Directions ▸ Check each line of the listing, and copy it if it contains the word "odabrao".

○ ○ ○ ○

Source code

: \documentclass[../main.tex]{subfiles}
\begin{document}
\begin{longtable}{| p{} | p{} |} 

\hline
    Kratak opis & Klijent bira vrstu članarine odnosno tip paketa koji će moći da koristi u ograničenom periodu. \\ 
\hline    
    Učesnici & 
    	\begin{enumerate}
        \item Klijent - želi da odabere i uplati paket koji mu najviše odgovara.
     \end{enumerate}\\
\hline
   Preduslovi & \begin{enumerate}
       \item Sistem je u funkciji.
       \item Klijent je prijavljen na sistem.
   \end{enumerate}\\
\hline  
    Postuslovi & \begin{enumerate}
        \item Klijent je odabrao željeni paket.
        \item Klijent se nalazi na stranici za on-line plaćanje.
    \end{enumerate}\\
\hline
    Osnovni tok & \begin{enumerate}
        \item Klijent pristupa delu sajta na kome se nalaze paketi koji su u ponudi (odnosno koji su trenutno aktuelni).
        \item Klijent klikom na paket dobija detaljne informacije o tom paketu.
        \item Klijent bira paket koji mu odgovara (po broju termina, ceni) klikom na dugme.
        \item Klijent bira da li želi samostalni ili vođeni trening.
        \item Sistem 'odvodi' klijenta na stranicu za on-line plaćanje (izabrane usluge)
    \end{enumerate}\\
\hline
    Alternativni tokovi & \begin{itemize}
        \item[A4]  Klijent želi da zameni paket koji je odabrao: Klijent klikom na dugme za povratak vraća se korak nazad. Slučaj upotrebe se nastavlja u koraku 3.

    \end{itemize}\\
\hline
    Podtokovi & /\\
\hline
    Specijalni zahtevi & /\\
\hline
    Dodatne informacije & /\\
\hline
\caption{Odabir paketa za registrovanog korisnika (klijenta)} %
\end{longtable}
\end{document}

○ ○ ○ ○

Solved problem ▸
        \item Klijent je odabrao željeni paket.
        \item[A4]  Klijent želi da zameni paket koji je odabrao: Klijent klikom na dugme za povratak vraća se korak nazad. Slučaj upotrebe se nastavlja u koraku 3.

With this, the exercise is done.